京王線刺傷「常識通用しない」緊急時対応の難しさ

非常時「扉を開けない」のが鉄道の原則だった

現状、ほとんどの列車は車内カメラを備えていない。車内の防犯カメラといわれるものは事件の検証のために設置されているものが多く、列車内をリアルタイムに把握できるカメラの設置は一部に限られている。

国交省が11月2日に開いた緊急会議(筆者撮影)

「これだけの事件に直面しているのになぜ」というのは、発生後だから言えることで、状況を把握できなかった事件当時の乗務員の判断は、これまでの緊急対応の方向性から保守的にならざるをえなかった。そこで11月2日の会議では、次のような指針が示された。

「危険が差し迫っている場合には乗客との通話は困難であるとの想定の下で、複数の非常通報装置が押された場合など、通話ができない状況でも緊急事態と認識する」

想定が通用しないことを前提に

鉄道事業者は扉を開けることを躊躇する。避難した乗客がほかの列車にはねられるなどの二次被害が想定されるからだ。安全のためには周囲の列車を止めなければならず、それができるのは運行を制御する運輸指令所と、列車を停止させる防護無線の発報だけだ。しかし、正確な状況把握ができない現状ではこの判断も難しく、切迫した事態には間に合わない。

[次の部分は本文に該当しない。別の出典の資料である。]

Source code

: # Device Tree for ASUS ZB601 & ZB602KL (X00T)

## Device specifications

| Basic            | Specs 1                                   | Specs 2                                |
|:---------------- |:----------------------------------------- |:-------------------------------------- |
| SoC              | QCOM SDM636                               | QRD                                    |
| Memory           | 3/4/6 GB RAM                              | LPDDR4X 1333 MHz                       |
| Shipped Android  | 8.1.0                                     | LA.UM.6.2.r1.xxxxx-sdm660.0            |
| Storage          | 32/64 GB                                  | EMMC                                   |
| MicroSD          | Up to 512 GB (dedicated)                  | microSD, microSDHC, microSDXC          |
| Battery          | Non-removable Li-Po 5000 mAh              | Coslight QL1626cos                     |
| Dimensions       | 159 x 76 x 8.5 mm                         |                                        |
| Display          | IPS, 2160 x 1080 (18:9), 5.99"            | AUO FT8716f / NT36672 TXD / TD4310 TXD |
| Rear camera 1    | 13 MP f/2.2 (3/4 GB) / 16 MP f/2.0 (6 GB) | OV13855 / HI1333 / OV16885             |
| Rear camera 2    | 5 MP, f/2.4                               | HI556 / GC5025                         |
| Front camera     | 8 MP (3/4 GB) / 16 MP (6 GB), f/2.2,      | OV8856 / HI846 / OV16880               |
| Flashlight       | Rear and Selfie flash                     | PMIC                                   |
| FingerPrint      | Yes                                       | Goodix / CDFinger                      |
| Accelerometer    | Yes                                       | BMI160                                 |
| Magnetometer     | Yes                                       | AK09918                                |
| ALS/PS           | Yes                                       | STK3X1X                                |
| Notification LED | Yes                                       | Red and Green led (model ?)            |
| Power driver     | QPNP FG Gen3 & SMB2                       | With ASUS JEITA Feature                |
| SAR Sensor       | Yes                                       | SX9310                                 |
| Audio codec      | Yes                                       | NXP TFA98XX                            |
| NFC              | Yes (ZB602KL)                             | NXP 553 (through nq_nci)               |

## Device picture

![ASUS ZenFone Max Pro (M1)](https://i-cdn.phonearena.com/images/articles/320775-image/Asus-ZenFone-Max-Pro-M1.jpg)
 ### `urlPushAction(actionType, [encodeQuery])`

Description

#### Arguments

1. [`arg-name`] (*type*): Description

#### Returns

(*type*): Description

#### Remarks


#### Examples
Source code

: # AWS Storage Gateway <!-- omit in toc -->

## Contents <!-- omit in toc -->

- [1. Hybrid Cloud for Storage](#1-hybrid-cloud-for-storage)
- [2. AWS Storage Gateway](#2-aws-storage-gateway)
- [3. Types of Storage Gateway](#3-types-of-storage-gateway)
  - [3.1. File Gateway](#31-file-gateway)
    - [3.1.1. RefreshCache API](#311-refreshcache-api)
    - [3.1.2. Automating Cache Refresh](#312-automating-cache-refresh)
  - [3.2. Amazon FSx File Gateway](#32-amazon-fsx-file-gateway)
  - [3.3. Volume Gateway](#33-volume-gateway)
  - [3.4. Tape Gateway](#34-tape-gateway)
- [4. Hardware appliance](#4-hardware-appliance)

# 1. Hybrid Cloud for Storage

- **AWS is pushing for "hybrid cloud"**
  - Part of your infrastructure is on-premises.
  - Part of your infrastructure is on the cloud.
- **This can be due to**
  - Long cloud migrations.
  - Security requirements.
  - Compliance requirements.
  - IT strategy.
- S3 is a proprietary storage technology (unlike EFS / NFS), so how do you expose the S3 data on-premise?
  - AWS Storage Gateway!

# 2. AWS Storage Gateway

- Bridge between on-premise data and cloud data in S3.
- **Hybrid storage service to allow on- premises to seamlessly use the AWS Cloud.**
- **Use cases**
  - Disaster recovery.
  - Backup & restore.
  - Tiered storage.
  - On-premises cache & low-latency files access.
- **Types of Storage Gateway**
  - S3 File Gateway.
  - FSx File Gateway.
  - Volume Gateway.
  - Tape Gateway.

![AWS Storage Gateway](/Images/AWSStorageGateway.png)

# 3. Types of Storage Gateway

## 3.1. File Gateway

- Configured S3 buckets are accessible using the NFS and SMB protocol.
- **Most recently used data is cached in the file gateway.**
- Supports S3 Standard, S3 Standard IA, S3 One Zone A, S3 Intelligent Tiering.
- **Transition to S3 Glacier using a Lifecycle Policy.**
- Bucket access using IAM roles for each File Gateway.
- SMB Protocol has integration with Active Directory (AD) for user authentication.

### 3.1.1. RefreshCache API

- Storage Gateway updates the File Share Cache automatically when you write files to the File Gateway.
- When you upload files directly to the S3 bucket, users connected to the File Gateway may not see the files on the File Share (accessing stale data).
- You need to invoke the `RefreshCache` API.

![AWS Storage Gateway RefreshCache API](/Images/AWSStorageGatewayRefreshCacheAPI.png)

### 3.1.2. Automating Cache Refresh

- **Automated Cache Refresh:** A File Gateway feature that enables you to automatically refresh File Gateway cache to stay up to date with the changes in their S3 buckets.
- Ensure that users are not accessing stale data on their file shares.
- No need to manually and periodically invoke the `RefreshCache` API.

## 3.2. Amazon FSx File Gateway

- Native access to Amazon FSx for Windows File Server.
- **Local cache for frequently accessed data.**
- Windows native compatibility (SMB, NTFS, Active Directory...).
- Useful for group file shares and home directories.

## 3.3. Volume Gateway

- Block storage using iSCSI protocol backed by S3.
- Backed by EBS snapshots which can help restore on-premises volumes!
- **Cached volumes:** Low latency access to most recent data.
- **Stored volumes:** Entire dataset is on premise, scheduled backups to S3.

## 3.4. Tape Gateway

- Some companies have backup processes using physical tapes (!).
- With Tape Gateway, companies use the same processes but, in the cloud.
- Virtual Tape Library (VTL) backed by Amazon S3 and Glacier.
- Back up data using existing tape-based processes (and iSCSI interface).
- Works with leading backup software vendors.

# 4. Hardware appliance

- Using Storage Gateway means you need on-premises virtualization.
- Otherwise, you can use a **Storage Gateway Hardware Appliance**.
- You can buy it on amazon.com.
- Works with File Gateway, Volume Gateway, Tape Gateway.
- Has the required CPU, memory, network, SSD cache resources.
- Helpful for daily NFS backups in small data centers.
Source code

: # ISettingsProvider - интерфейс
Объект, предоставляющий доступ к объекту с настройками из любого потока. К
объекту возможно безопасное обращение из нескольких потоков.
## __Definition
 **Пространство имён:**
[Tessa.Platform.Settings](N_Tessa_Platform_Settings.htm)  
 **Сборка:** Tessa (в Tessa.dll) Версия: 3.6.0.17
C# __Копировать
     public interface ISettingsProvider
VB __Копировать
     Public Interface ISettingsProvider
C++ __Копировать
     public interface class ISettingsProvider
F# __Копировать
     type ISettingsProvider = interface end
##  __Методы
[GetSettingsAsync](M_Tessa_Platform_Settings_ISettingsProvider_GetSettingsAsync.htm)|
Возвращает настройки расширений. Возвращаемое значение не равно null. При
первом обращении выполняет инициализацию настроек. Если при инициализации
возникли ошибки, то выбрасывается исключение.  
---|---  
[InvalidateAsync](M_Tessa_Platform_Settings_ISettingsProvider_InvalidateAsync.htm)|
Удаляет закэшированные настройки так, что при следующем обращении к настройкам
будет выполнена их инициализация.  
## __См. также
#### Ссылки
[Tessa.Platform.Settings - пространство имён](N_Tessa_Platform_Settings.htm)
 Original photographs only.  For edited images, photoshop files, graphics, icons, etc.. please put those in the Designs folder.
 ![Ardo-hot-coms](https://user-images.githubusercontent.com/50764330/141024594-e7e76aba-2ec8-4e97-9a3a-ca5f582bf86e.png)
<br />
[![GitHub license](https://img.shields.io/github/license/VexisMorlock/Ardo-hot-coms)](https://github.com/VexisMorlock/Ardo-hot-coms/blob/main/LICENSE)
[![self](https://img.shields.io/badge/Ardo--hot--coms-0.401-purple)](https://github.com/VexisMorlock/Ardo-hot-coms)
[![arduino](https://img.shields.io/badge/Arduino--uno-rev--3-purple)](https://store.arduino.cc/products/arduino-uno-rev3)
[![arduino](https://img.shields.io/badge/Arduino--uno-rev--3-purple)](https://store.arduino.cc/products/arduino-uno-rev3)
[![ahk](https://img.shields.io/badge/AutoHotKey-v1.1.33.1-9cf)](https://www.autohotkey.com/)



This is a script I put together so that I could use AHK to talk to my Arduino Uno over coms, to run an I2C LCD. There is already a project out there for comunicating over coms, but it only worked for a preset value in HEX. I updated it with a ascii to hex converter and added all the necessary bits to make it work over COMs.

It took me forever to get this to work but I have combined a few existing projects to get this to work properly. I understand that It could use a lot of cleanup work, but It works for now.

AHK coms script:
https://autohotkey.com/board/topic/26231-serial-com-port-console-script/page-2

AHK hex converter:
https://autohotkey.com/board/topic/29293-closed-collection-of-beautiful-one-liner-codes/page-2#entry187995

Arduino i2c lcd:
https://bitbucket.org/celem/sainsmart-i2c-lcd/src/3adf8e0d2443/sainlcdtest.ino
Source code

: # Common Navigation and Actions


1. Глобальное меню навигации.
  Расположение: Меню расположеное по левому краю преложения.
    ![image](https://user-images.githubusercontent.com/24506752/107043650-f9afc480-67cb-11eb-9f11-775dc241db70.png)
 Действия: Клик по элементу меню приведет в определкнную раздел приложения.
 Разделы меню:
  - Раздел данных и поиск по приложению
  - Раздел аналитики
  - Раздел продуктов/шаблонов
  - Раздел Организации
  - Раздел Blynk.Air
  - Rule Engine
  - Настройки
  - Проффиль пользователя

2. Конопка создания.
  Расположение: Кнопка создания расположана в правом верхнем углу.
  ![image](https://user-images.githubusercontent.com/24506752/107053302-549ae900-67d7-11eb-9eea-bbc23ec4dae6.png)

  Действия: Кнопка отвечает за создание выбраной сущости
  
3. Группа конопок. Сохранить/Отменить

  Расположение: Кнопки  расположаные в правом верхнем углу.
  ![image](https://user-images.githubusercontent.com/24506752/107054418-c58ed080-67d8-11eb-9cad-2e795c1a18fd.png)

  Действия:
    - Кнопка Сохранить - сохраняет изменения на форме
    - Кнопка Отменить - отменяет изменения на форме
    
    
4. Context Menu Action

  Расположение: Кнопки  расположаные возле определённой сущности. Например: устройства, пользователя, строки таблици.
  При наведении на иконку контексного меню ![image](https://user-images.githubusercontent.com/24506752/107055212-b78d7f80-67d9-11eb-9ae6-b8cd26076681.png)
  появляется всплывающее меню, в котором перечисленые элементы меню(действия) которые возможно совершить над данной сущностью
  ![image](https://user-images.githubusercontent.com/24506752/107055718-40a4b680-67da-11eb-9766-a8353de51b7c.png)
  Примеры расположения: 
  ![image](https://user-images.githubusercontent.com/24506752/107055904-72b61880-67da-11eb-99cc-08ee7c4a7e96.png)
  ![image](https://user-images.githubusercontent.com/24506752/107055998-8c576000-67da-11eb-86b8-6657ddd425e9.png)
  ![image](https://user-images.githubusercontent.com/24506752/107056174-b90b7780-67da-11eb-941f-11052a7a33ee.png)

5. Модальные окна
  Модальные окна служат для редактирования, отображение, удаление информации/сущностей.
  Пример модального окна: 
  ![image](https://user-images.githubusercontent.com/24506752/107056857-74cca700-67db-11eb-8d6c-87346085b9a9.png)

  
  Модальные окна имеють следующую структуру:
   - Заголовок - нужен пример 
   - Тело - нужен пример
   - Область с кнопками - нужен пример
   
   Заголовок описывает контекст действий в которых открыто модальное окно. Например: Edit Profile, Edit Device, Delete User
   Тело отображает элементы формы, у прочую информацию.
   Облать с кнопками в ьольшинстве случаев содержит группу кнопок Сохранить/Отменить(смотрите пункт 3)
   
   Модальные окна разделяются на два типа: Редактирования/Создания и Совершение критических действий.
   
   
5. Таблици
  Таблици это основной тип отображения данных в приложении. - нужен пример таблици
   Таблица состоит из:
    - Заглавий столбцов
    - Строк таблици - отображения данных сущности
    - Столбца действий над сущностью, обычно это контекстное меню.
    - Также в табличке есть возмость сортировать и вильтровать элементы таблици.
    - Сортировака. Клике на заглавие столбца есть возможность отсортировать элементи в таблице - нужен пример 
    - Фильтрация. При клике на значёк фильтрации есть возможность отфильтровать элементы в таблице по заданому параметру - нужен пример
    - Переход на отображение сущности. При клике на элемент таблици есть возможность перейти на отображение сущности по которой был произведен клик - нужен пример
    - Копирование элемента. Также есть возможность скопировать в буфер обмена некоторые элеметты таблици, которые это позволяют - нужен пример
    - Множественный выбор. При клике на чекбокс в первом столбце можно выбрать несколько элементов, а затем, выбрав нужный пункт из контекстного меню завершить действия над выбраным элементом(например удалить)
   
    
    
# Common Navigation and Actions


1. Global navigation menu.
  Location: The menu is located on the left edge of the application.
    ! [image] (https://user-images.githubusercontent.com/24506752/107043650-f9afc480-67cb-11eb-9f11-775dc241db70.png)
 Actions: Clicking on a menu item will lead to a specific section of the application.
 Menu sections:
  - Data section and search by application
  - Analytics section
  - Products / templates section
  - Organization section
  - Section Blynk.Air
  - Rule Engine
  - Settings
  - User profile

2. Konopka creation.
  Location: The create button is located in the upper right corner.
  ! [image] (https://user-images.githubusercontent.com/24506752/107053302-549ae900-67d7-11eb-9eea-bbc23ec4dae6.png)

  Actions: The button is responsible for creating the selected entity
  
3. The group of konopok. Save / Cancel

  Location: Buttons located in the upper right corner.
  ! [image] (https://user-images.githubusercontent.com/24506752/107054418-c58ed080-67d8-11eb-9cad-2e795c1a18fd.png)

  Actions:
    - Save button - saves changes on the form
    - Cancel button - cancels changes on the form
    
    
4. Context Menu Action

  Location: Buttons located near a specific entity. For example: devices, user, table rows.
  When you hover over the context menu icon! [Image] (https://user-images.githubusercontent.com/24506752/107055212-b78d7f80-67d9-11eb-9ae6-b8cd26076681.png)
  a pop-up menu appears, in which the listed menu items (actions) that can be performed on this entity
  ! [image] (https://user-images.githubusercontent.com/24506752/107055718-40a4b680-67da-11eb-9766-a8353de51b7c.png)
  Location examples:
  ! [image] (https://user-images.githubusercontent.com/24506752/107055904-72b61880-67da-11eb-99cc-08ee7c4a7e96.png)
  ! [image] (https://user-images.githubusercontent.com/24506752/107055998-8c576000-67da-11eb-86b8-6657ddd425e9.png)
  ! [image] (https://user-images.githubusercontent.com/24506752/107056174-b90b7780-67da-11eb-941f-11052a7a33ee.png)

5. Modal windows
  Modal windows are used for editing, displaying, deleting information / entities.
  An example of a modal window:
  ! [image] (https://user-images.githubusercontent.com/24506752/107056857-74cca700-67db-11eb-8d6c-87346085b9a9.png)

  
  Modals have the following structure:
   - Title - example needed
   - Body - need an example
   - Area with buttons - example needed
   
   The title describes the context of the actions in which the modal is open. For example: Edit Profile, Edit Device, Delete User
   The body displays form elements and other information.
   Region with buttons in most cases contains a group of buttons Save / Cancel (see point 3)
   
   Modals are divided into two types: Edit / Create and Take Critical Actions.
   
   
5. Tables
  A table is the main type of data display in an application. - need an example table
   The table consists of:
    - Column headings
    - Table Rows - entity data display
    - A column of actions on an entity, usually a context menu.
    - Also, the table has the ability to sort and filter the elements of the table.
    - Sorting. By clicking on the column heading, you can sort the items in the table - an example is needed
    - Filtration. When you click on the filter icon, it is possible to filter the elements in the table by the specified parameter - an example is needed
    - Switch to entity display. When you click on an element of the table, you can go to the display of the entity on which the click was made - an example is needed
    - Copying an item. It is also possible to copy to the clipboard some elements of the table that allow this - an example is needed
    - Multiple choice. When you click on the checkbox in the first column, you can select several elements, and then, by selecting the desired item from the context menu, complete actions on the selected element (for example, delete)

また、最寄り駅で停車できない場合の判断は、さらに難しくなる。

そこで会議では、前述の緊急事態の認識を前提として次のことが合意された。

「防護無線の発報により他の列車の停止措置を行ったうえで、(事件が起きている)当該列車についても速やかに停車させるなど、緊急対応することを基本とする」

また、事件は車内のドアコックを操作すると列車が停止する仕組みについても課題を突きつけた。結果的には、一刻も早い避難を求める乗客のドアコックの操作が、列車をホームドアの位置に停車させるための微調整を妨げることになったが、乗客の安全を考えた安全設計とはどうあるべきか、今回のような理不尽な事件を受けた検証が必要だ。

「常識や想定がもはや通用しない」事件の連続を受けて、緊急時には「扉を開けて乗客を逃がす」ことで方向性が一致したが、これは対策の第一歩にすぎない。